Dans ce jeu du chat et de la souris, Caixin, détenu par le magnat du show-business de Shanghaï, Li Ruigang, patron du groupe China Media Capital, a toujours su allier la prudence, l’expérience et le tact en jouant habilement des connexions politiques, réelles ou fantasmées, de sa fondatrice, Hu Shuli, 67 ans. Fille d’une cadre dirigeante du Quotidien des travailleurs et d’un père cadre dans la fédération syndicale officielle, Hu Shuli est à ce jour l’incarnation la plus élaborée de l’audace journalistique, de la longévité et du professionnalisme tels qu’ils peuvent être tolérés dans son pays.

« Elle a toujours su cultiver les liens avec le pouvoir central, tout en réussissant à se faire reconnaître en Occident », explique une ancienne personnalité des médias de Shanghaï. Hu Shuli a un avantage rare : elle a découvert très tôt le journalisme à l’occidentale. Après avoir passé six mois, en 1987, au World Press Institute, dans le Minnesota, elle publie à son retour un livre sur les « coulisses de la presse américaine », qui explique le Watergate. En 2010, elle fonde Caixin après avoir quitté, avec la quasi-totalité de la rédaction, le magazine qui l’avait rendue célèbre, Caijing, dont les dirigeants subissaient la pression du parti après une série d’enquêtes ayant déplu en haut lieu.

« Les connexions politiques et la capacité à manœuvrer de Hu Shuli sont essentielles pour expliquer l’excellente couverture de la crise due au coronavirus par Caixin. Mais il faut ajouter à cela la tradition bien réelle de ce média de parler haut et fort, et d’adhérer le plus possible à l’excellence journalistique. Sans compter que des crises comme celles-ci créent inévitablement un certain niveau de confusion, ce qui offre des occasions aux médias considérés comme les plus indépendants d’esprit », explique David Bandurski, codirecteur de China Media Project, le programme de recherche sur les médias chinois de l’université de Hongkong.

Profil bas

Avec l’arrivée au pouvoir de Xi Jinping, en 2013, et la répression qui a suivi, Caixin a eu tendance à faire profil bas, concentrant ses enquêtes sur les cibles de la lutte anticorruption menée alors par Wang Qishan, un réformateur issu du monde de la finance dont Hu Shuli est réputée proche. Le 7 mars 2016, le site commet toutefois l’impensable, en révélant la censure d’un de ses articles, accompagné de la photo d’une bouche scotchée sur laquelle est dessiné un sens interdit rouge. Un acte de défiance de nouveau censuré.

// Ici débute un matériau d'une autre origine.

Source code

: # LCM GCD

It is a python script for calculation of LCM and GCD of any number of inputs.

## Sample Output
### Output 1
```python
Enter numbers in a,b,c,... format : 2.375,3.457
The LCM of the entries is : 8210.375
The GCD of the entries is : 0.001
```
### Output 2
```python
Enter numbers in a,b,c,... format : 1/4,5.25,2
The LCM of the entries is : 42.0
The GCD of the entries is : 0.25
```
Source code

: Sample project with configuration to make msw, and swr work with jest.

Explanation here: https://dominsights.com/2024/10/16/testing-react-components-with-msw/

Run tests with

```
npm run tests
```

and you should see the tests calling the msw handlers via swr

En 2018, Hu Shuli cède le poste de rédactrice en chef à son adjoint depuis vingt-cinq ans, Wang Shuo, tout en expliquant à l’agence Associated Press qu’elle resterait, en tant que directrice de la publication, très impliquée dans les décisions éditoriales du site. « Je ne me retire pas ni ne descends d’une marche. Au contraire, vous pourriez dire que je monte d’un cran », avait-elle déclaré pour faire taire les spéculations sur sa mise à l’écart au moment où Xi Jinping venait d’être reconduit, en octobre 2017, pour un second mandat à la tête du Parti communiste chinois.

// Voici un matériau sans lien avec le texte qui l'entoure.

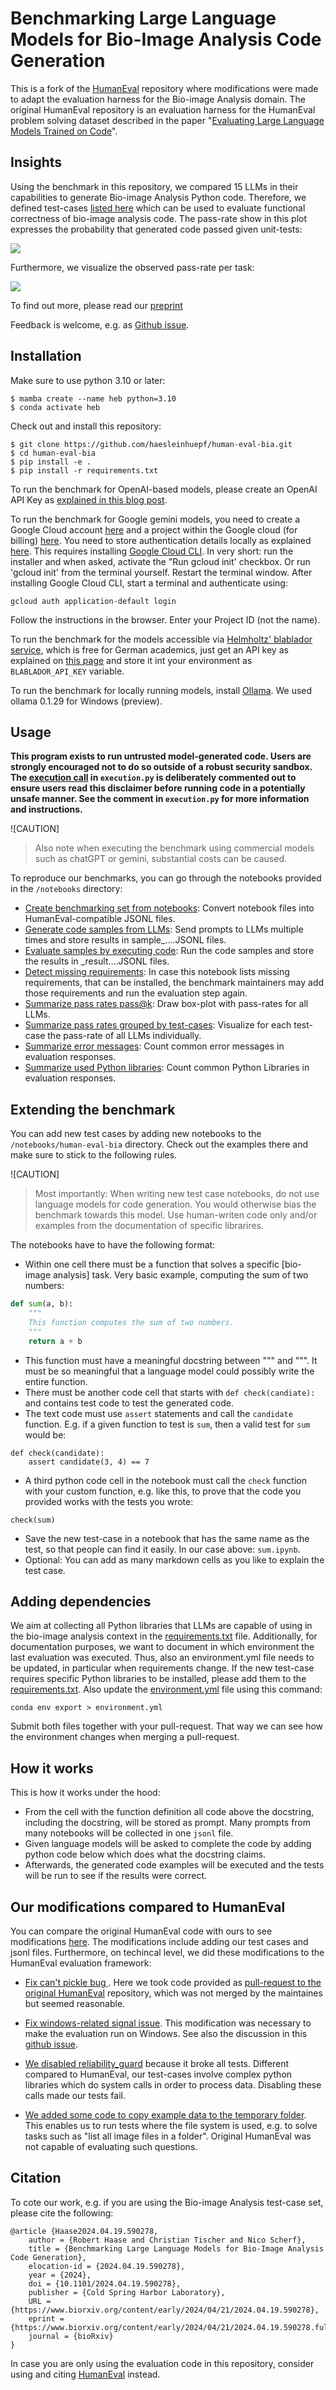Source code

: # Benchmarking Large Language Models for Bio-Image Analysis Code Generation

This is a fork of the [HumanEval](https://github.com/openai/human-eval) repository where modifications were made 
to adapt the evaluation harness for the Bio-image Analysis domain. 
The original HumanEval repository is an evaluation harness for the HumanEval problem solving dataset described in the paper 
"[Evaluating Large Language Models Trained on Code](https://arxiv.org/abs/2107.03374)". 

## Insights

Using the benchmark in this repository, we compared 15 LLMs in their capabilities to generate Bio-image Analysis Python code. 
Therefore, we defined test-cases [listed here](test_cases/readme.md) which can be used to evaluate functional correctness of bio-image analysis code.
The pass-rate show in this plot expresses the probability that generated code passed given unit-tests:

![](docs/paper/pass_rate_llms.png)

Furthermore, we visualize the observed pass-rate per task:

![](docs/paper/performance_per_task.png)

To find out more, please read our [preprint](https://www.biorxiv.org/content/10.1101/2024.04.19.590278v1)

Feedback is welcome, e.g. as [Github issue](https://github.com/haesleinhuepf/human-eval-bia/issues).

## Installation

Make sure to use python 3.10 or later:
```
$ mamba create --name heb python=3.10
$ conda activate heb
```

Check out and install this repository:
```
$ git clone https://github.com/haesleinhuepf/human-eval-bia.git
$ cd human-eval-bia
$ pip install -e .
$ pip install -r requirements.txt
```

To run the benchmark for OpenAI-based models, please create an OpenAI API Key as [explained in this blog post](https://help.openai.com/en/articles/5112595-best-practices-for-api-key-safety).

To run the benchmark for Google gemini models, you need to create a Google Cloud account [here](https://console.cloud.google.com/welcome/) and
a project within the Google cloud (for billing) [here](https://console.cloud.google.com/projectcreate). 
You need to store authentication details locally as explained [here](https://cloud.google.com/docs/authentication/provide-credentials-adc#local-dev). 
This requires installing [Google Cloud CLI](https://cloud.google.com/sdk/docs/install). In very short: run the installer and when asked, activate the "Run gcloud init' checkbox. Or run 'gcloud init' from the terminal yourself. Restart the terminal window.
After installing Google Cloud CLI, start a terminal and authenticate using: 
```
gcloud auth application-default login
```
Follow the instructions in the browser. Enter your Project ID (not the name). 

To run the benchmark for the models accessible via  [Helmholtz' blablador service](https://helmholtz-blablador.fz-juelich.de/), which is free for German academics, just get an API key as explained on
[this page](https://sdlaml.pages.jsc.fz-juelich.de/ai/guides/blablador_api_access/) and store it int your environment as `BLABLADOR_API_KEY` variable.

To run the benchmark for locally running models, install [Ollama](https://ollama.com). We used ollama 0.1.29 for Windows (preview).

## Usage

**This program exists to run untrusted model-generated code. Users are strongly
encouraged not to do so outside of a robust security sandbox. The [execution
call](https://github.com/haesleinhuepf/human-eval-bia/blob/master/human_eval/execution.py#L37-L47)
in `execution.py` is deliberately commented out to ensure users read this
disclaimer before running code in a potentially unsafe manner. See the comment in
`execution.py` for more information and instructions.**

![CAUTION]
> Also note when executing the benchmark using commercial models such as chatGPT or gemini, substantial costs can be caused.

To reproduce our benchmarks, you can go through the notebooks provided in the `/notebooks` directory:
* [Create benchmarking set from notebooks](demo/create_cases.ipynb): Convert notebook files into HumanEval-compatible JSONL files.
* [Generate code samples from LLMs](demo/create_samples.ipynb): Send prompts to LLMs multiple times and store results in sample_....JSONL files.
* [Evaluate samples by executing code](demo/evaluate_samples.ipynb): Run the code samples and store the results in _result....JSONL files.
* [Detect missing requirements](demo/detect_missing_requirements.ipynb): In case this notebook lists missing requirements, that can be installed, the benchmark maintainers may add those requirements and run the evaluation step again.
* [Summarize pass rates pass@k](demo/summarize_by_passk.ipynb): Draw box-plot with pass-rates for all LLMs.
* [Summarize pass rates grouped by test-cases](demo/summarize_by_case.ipynb): Visualize for each test-case the pass-rate of all LLMs individually.
* [Summarize error messages](demo/summarize_error_messages.ipynb): Count common error messages in evaluation responses.
* [Summarize used Python libraries](demo/summarize_used_libraries.ipynb): Count common Python Libraries in evaluation responses.

## Extending the benchmark

You can add new test cases by adding new notebooks to the `/notebooks/human-eval-bia` directory. 
Check out the examples there and make sure to stick to the following rules.

![CAUTION]
> Most importantly: When writing new test case notebooks, do not use language models for code generation. 
> You would otherwise bias the benchmark towards this model. 
> Use human-writen code only and/or examples from the documentation of specific librarires.

The notebooks have to have the following format:
* Within one cell there must be a function that solves a specific [bio-image analysis] task. Very basic example, computing the sum of two numbers:
```python
def sum(a, b):
    """
    This function computes the sum of two numbers.
    """
    return a + b
```
* This function must have a meaningful docstring between """ and """. It must be so meaningful that a language model could possibly write the entire function.
* There must be another code cell that starts with `def check(candiate):` and contains test code to test the generated code.
* The text code must use `assert` statements and call the `candidate` function. E.g. if a given function to test is `sum`, then a valid test for `sum` would be:
```
def check(candidate):
    assert candidate(3, 4) == 7
```
* A third python code cell in the notebook must call the `check` function with your custom function, e.g. like this, to prove that the code you provided works with the tests you wrote:
```
check(sum)
```
* Save the new test-case in a notebook that has the same name as the test, so that people can find it easily. In our case above: `sum.ipynb`.
* Optional: You can add as many markdown cells as you like to explain the test case.

## Adding dependencies

We aim at collecting all Python libraries that LLMs are capable of using in the bio-image analysis context in the [requirements.txt](requirements.txt) file. Additionally, for documentation purposes, we want to document in which environment the last evaluation was executed. Thus, also an environment.yml file needs to be updated, in particular when requirements change. If the new test-case requires specific Python libraries to be installed, please add them to the [requirements.txt](requirements.txt). 
Also update the [environment.yml](environment.yml) file using this command:

```
conda env export > environment.yml 
```

Submit both files together with your pull-request. That way we can see how the environment changes when merging a pull-request.

## How it works

This is how it works under the hood:
* From the cell with the function definition all code above the docstring, including the docstring, will be stored as prompt. Many prompts from many notebooks will be collected in one `jsonl` file.
* Given language models will be asked to complete the code by adding python code below which does what the docstring claims.
* Afterwards, the generated code examples will be executed and the tests will be run to see if the results were correct.

## Our modifications compared to HumanEval

You can compare the original HumanEval code with ours to see modifications [here](https://github.com/haesleinhuepf/human-eval-bia/compare/original_human_eval). The modifications include adding our test cases and jsonl files. Furthermore, on techincal level, we did these modifications to the HumanEval evaluation framework:

* [Fix can't pickle bug
](https://github.com/haesleinhuepf/human-eval-bia/commit/628fd26d2fd72b040d976819b4e1c7073fa26907). Here we took code provided as [pull-request to the original HumanEval](https://github.com/openai/human-eval/pull/30) repository, which was not merged by the maintaines but seemed reasonable.
 
* [Fix windows-related signal issue](https://github.com/haesleinhuepf/human-eval-bia/commit/8d03cfe7f34505063f3604ffe8db86235d33e437). This modification was necessary to make the evaluation run on Windows. See also the discussion in this [github issue](https://github.com/openai/human-eval/issues/18#issuecomment-1609063376).

* [We disabled reliability_guard](https://github.com/haesleinhuepf/human-eval-bia/commit/56df3b04cbb36441367596d1aad16255d797e09b) because it broke all tests. Different compared to HumanEval, our test-cases involve complex python libraries which do system calls in order to process data. Disabling these calls made our tests fail.

* [We added some code to copy example data to the temporary folder](https://github.com/haesleinhuepf/human-eval-bia/pull/16). This enables us to run tests where the file system is used, e.g. to solve tasks such as "list all image files in a folder". Original HumanEval was not capable of evaluating such questions.

## Citation

To cote our work, e.g. if you are using the Bio-image Analysis test-case set, please cite the following:

```
@article {Haase2024.04.19.590278,
	author = {Robert Haase and Christian Tischer and Nico Scherf},
	title = {Benchmarking Large Language Models for Bio-Image Analysis Code Generation},
	elocation-id = {2024.04.19.590278},
	year = {2024},
	doi = {10.1101/2024.04.19.590278},
	publisher = {Cold Spring Harbor Laboratory},
	URL = {https://www.biorxiv.org/content/early/2024/04/21/2024.04.19.590278},
	eprint = {https://www.biorxiv.org/content/early/2024/04/21/2024.04.19.590278.full.pdf},
	journal = {bioRxiv}
}
```


In case you are only using the evaluation code in this repository, consider using and citing [HumanEval](https://github.com/openai/human-eval?tab=readme-ov-file#citation) instead.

Lors de la crise causée par l’épidémie de Covid-19, c’est Hu Shuli elle-même qui, le 20 janvier 2020, dès que fut officiellement révélée la contagiosité du virus entre humains, demanda au journaliste Gao Yu de partir à Wuhan et d’y constituer une équipe. La « femme la plus dangereuse de Chine », comme elle est surnommée, n’a pas oublié l’expérience du SRAS : en 2002, Caijing, son ex-publication, avait été l’une des plus combative dans sa couverture des dissimulations du gouvernement chinois.